Pese a toda la propaganda a favor de los libros, leer no siempre es bueno. Quizá ha llegado el momento de admitir que hay formas de leer muy peligrosas. No me refiero a los riesgos de pensar ni a la libertad que da la lectura a quienes viven en un mundo reducido por la sociedad a cuatro paredes, como les ha ocurrido a las mujeres durante siglos. Hace un tiempo alcanzó mucho éxito un libro de Stefan Bollman titulado Las mujeres que leen son peligrosas, una historia de las lectoras. Pero no me refiero a ese tipo de riesgo, el de pensar y cuestionar el sistema de dominación al que se pertenece. “Peligrosas” referido a las mujeres raramente entraña violencia. Me refiero al riesgo que tiene el libro único -más allá del orden religioso, también en el político- de estimular el dogmatismo y la violencia.

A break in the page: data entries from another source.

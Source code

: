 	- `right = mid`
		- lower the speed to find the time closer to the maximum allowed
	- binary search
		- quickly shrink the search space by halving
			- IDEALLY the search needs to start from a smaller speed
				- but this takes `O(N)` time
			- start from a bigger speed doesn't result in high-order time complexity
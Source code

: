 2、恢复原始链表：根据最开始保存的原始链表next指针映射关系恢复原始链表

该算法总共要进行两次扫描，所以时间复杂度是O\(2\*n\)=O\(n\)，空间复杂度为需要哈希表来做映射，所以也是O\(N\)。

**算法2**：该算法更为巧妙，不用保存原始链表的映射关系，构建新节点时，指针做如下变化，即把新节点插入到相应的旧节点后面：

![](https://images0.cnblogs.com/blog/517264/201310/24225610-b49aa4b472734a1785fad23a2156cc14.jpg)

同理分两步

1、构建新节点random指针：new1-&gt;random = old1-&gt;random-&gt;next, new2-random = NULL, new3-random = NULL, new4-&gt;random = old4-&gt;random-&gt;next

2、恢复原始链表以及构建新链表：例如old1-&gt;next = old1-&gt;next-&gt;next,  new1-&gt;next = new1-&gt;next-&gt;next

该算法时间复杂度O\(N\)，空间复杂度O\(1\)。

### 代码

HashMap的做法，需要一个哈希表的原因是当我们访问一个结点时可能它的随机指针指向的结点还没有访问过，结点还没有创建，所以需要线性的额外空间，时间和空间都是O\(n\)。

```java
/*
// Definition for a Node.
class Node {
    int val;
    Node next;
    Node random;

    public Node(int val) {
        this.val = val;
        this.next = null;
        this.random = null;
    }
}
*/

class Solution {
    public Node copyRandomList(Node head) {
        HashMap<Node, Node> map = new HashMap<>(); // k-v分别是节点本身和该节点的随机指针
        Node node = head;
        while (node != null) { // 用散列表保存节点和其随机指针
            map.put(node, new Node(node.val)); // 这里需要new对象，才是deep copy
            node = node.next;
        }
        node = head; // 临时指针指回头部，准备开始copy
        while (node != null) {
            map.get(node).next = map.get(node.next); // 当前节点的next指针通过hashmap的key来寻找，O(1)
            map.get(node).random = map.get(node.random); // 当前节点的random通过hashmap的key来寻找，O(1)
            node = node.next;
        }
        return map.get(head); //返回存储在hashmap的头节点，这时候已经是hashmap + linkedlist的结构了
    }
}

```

Algunos somos creyentes de esta máxima: leer tiene un efecto civilizatorio (y creemos con plena conciencia de su ambigüedad y, con dudas, y a veces, casi derrotados por el escepticismo o por los hechos): es un asunto en el que nunca termina de decirse la última palabra. Con la ley de Godwin en la mano, traigo a colación el caso de Goebbels, que leyó mucho, estudió Filología y se doctoró con una tesis sobre el dramaturgo alemán Wilhelm von Schutz.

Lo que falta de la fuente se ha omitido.